Her ne kadar dolar bazlı grafiğe baktığımızda BIST 100 ucuz gözükse de cazibesini kaybediyor. Ülkeyi hem jeopolitik hem de ekonomik olarak riskli gören yabancı yatırımcının Türk varlıklarına rağbet etmediğini belirten Bahçeşehir Üniversitesi Uluslararası Finans Bölümü Öğretim Üyesi Doç. Dr. Hakkı Öztürk, “2007-2010 ve 2013 yıllarında borsa yaklaşık 5 cente yükseldiği zamanlarda Türkiye’nin risk primini gösteren CDS ortalaması 170 puan seviyesindeydi.
Şu anda CDS’ler 443 puan. Bu, yabancıların Türkiye’yi riskli olarak gördüğünün en büyük göstergesi” dedi. Borsada dolar bazlı çöküşün 2018’de başladığını söyleyen Öztürk, “BIST100’ün 2006-2017 sonu dolar bazlı ortalaması 3.24 cent iken, 2018-2021 yılları arasındaki dolar bazlı ortalaması 1.9 cent. 2018’in başında yüzde 60’ın üzerinde olan yabancı yüzde 43 ile tarihindeki en düşük seviyeye geriledi” dedi.
YATIRIM HİKAYESİ YARATAMIYOR
Borsa İstanbul’da endekslerin göreceli ucuz olmalarının yatırım hikayesini tetikleyemediğini belirten GCM Yatırım Araştırma Müdürü Ekonomist Dr.

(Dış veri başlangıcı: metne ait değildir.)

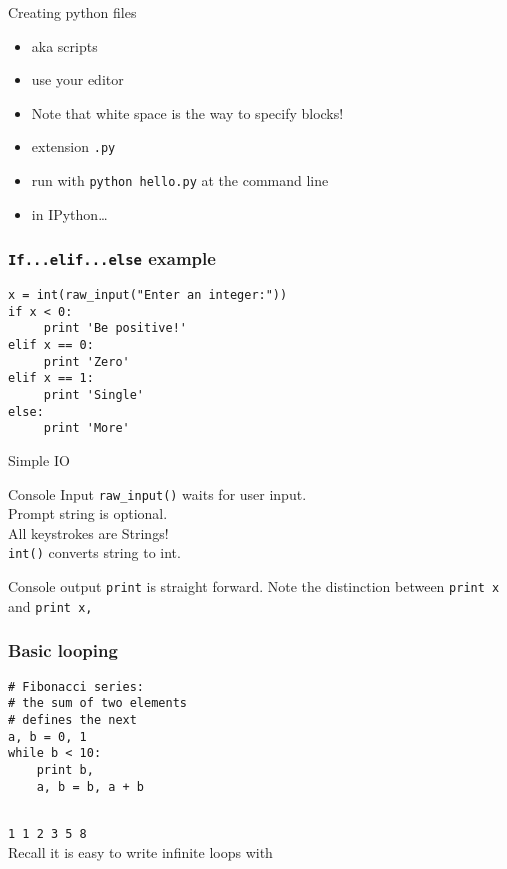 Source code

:\documentclass[14pt,compress]{beamer}
\newcounter{time}
\newcommand{\inctime}[1]{\addtocounter{time}{#1}{\tiny \thetime\ m}}
\newcommand{\typ}[1]{\texttt{#1}}
\newcommand{\kwrd}[1]{ \texttt{\textbf{\color{blue}{#1}}}  }
\begin{document}
\begin{frame}
  {Creating python files}
  \begin{itemize}
    \item aka scripts
    \item use your editor
    \item Note that white space is the way to specify blocks!
    \item extension \typ{.py}
    \item run with \texttt{python hello.py} at the command line
    \item in IPython\ldots
  \end{itemize}
\end{frame}

\begin{frame}[fragile]
  \frametitle{\typ{If...elif...else} example}
\begin{lstlisting}
x = int(raw_input("Enter an integer:"))
if x < 0:
     print 'Be positive!'
elif x == 0:
     print 'Zero'
elif x == 1:
     print 'Single'
else:
     print 'More'
\end{lstlisting}
\end{frame}

\begin{frame}{Simple IO}
  \begin{block}
    {Console Input}
    \texttt{raw\_input()} waits for user input.\\Prompt string is optional.\\
    All keystrokes are Strings!\\\texttt{int()} converts string to int.
  \end{block}
  \begin{block}
    {Console output}
    \texttt{print} is straight forward. Note the distinction between \texttt{print x} and \texttt{print x,}
  \end{block}
\end{frame}

\begin{frame}[fragile]
  \frametitle{Basic looping}
  \begin{lstlisting}
# Fibonacci series:
# the sum of two elements
# defines the next
a, b = 0, 1
while b < 10:
    print b,
    a, b = b, a + b
 
\end{lstlisting}
\typ{1 1 2 3 5 8}\\  
\alert{Recall it is easy to write infinite loops with \kwrd{while}}
  \inctime{20}
\end{frame}
\end{document}
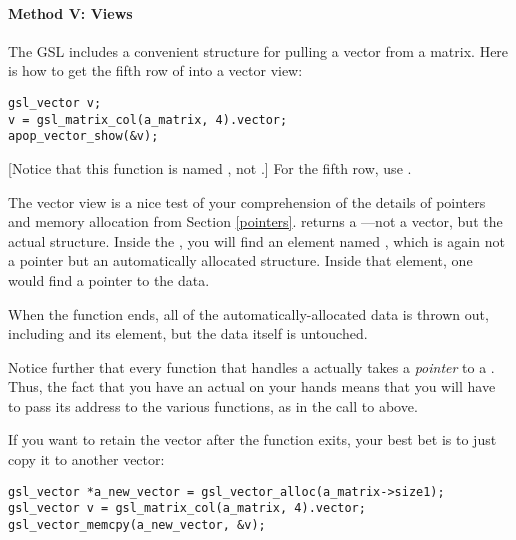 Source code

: \paragraph{Method V: Views}
The GSL includes a convenient structure for pulling a vector from a
matrix. Here is how to get the fifth row of  into a vector view:

\begin{lstlisting}
gsl_vector v;
v = gsl_matrix_col(a_matrix, 4).vector;
apop_vector_show(&v);
\end{lstlisting}
[Notice that this function is named , not .]
For the fifth row, use . 

The vector view is a nice test of your comprehension of the details of
pointers and memory allocation from Section \ref{pointers}.
 returns a
---not a vector, but the actual
structure.  Inside the , you will find 
an element named , which is again not a pointer but an
automatically allocated structure. Inside that 
element, one would find a pointer to the data.

When the function ends, all of the automatically-allocated data is
thrown out, including  and its
 element, but the data itself is untouched.

Notice further that every function that handles a
 actually takes a {\em pointer} to a 
. Thus, the fact that you have an actual 
 on your hands means that you will have to pass
its address to the various functions, as in the call to
 above.

If you want to retain the vector after the function exits, your best bet
is to just copy it to another vector:

\begin{lstlisting}
gsl_vector *a_new_vector = gsl_vector_alloc(a_matrix->size1);
gsl_vector v = gsl_matrix_col(a_matrix, 4).vector;
gsl_vector_memcpy(a_new_vector, &v);
\end{lstlisting}


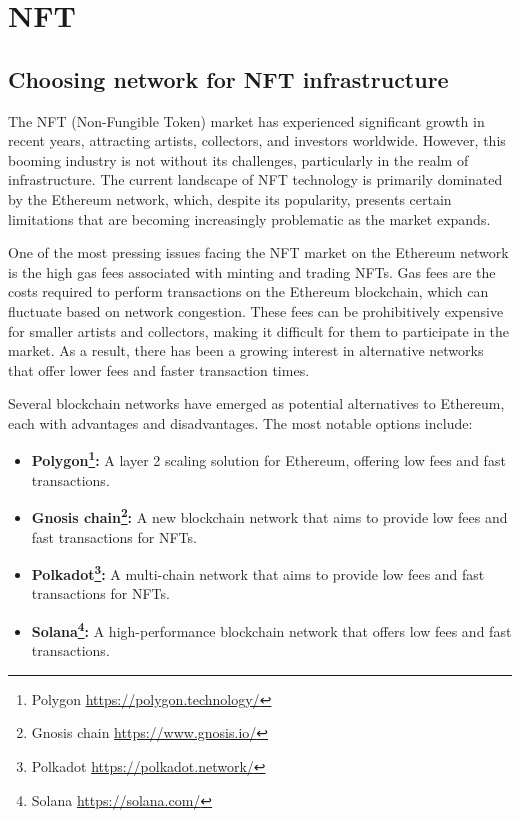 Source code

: \section{NFT}
\subsection{Choosing network for NFT infrastructure}
The NFT (Non-Fungible Token) market has experienced significant growth in recent years, attracting artists, collectors, and investors worldwide. However, this booming industry is not without its challenges, particularly in the realm of infrastructure. The current landscape of NFT technology is primarily dominated by the Ethereum network, which, despite its popularity, presents certain limitations that are becoming increasingly problematic as the market expands.

One of the most pressing issues facing the NFT market on the Ethereum network is the high gas fees associated with minting and trading NFTs. Gas fees are the costs required to perform transactions on the Ethereum blockchain, which can fluctuate based on network congestion. These fees can be prohibitively expensive for smaller artists and collectors, making it difficult for them to participate in the market. As a result, there has been a growing interest in alternative networks that offer lower fees and faster transaction times.

Several blockchain networks have emerged as potential alternatives to Ethereum, each with advantages and disadvantages. The most notable options include:

\begin{itemize}
    \item \textbf{Polygon\footnote{Polygon \url{https://polygon.technology/}}:} A layer 2 scaling solution for Ethereum, offering low fees and fast transactions.
    \item \textbf{Gnosis chain\footnote{Gnosis chain \url{https://www.gnosis.io/}}:} A new blockchain network that aims to provide low fees and fast transactions for NFTs.
    \item \textbf{Polkadot\footnote{Polkadot \url{https://polkadot.network/}}:} A multi-chain network that aims to provide low fees and fast transactions for NFTs.
    \item \textbf{Solana\footnote{Solana \url{https://solana.com/}}:} A high-performance blockchain network that offers low fees and fast transactions.
\end{itemize}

Tuğberk Çitilci, “Özellikle kurumsal yatırımcıların TCMB’de başkan değişikliği sonrası Türkiye’den çıkışları ve yerli yatırımcıların halka arz hisse senetlerine odaklanmaları endeksin ucuzluk algısını ortadan kaldırıyor” dedi. Ayrıca son halka arzlarda yatırımcılara beklentilerinden çok az hisse senedi gelmesinin yatırım tercihlerini mevduat-kripto paralara yönlendirdiğini kaydeden Çitilci, bu durumun BIST100’ü 1.400 puanlık psikolojik seviyenin altında baskıladığını söyledi.